What the exercise asks: All lines with the word "writer" must be pulled from the entries below.
Listed entries START
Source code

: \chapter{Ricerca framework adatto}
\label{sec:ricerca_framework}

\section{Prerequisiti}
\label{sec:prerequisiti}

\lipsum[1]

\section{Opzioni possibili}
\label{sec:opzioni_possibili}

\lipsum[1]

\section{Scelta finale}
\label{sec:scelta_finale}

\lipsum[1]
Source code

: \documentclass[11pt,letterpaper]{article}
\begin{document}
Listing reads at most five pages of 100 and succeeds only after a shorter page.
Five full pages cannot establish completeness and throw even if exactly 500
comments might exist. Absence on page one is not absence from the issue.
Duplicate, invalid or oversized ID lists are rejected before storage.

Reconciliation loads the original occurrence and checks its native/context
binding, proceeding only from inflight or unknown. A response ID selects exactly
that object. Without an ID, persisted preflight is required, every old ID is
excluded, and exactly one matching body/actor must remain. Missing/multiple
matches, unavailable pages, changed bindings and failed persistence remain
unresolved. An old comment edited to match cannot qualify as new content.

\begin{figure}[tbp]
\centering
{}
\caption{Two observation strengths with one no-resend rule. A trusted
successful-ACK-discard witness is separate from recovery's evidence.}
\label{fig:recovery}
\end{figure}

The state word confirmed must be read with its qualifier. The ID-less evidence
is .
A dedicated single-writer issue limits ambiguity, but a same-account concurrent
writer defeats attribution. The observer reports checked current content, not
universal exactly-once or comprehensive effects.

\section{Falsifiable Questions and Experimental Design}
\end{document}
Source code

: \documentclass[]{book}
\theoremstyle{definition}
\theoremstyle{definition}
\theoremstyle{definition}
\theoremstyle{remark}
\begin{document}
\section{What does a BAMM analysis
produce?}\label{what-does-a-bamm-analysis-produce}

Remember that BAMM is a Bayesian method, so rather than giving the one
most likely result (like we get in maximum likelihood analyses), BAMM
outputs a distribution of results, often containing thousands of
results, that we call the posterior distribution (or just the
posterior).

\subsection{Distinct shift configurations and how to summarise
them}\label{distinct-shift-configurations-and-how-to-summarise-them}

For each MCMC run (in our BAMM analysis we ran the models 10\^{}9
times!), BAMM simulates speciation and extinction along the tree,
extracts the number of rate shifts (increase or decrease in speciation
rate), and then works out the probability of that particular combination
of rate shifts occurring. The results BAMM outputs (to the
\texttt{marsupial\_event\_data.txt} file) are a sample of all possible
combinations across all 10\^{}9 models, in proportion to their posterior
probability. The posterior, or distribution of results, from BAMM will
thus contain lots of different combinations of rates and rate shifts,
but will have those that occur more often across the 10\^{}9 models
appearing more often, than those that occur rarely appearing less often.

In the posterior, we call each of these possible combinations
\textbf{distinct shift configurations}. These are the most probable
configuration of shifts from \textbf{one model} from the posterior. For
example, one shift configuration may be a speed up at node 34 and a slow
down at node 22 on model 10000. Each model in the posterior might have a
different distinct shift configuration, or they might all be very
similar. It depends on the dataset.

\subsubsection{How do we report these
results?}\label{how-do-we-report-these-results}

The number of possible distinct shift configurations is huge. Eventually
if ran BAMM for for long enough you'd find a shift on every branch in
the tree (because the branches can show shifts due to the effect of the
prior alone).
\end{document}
Listed entries END
Expected answer:
A dedicated single-writer issue limits ambiguity, but a same-account concurrent
writer defeats attribution. The observer reports checked current content, not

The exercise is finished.